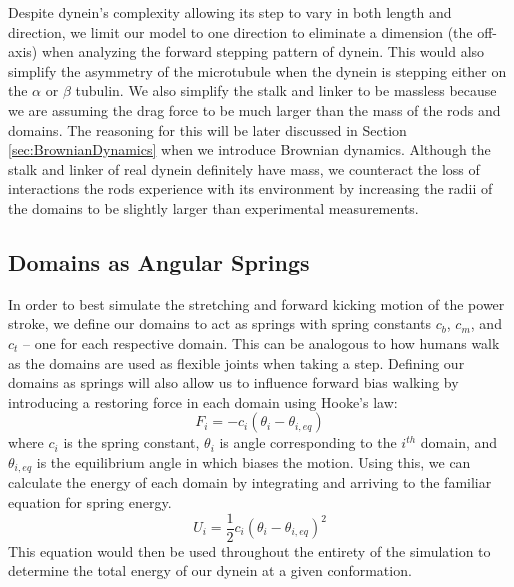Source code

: Despite dynein's complexity allowing its step to vary in both length and direction, we limit our model to one direction to eliminate a dimension (the off-axis) when analyzing the forward stepping pattern of dynein. This would also simplify the asymmetry of the microtubule when the dynein is stepping either on the $\alpha$ or $\beta$ tubulin. We also simplify the stalk and linker to be massless because we are assuming the drag force to be much larger than the mass of the rods and domains. The reasoning for this will be later discussed in Section \ref{sec:BrownianDynamics} when we introduce Brownian dynamics. Although the stalk and linker of real dynein definitely have mass, we counteract the loss of interactions the rods experience with its environment by increasing the radii of the domains to be slightly larger than experimental measurements.

\subsection{Domains as Angular Springs}
In order to best simulate the stretching and forward kicking motion of the power stroke, we define our domains to act as springs with spring constants $c_b$, $c_m$, and $c_t$ -- one for each respective domain. This can be analogous to how humans walk as the domains are used as flexible joints when taking a step. Defining our domains as springs will also allow us to influence forward bias walking by introducing a restoring force in each domain using Hooke's law: 
\begin{equation}
    F_i=-c_i(\theta_i-\theta_{i,eq})
\end{equation}
where $c_i$ is the spring constant, $\theta_i$ is angle corresponding to the $i^{th}$ domain, and $\theta_{i,eq}$ is the equilibrium angle in which biases the motion. Using this, we can calculate the energy of each domain by integrating and arriving to the familiar equation for spring energy.
\begin{equation} \label{eq:energy}
    U_i=\frac{1}{2}c_i(\theta_i-\theta_{i,eq})^2
\end{equation}
This equation would then be used throughout the entirety of the simulation to determine the total energy of our dynein at a given conformation.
■ ■ ■ ■
### Problem statement
Only the lines containing "equation" are needed; pull them out of the listing.

### Completed task
\begin{equation}
\end{equation}
where $c_i$ is the spring constant, $\theta_i$ is angle corresponding to the $i^{th}$ domain, and $\theta_{i,eq}$ is the equilibrium angle in which biases the motion. Using this, we can calculate the energy of each domain by integrating and arriving to the familiar equation for spring energy.
\begin{equation} \label{eq:energy}
\end{equation}
This equation would then be used throughout the entirety of the simulation to determine the total energy of our dynein at a given conformation.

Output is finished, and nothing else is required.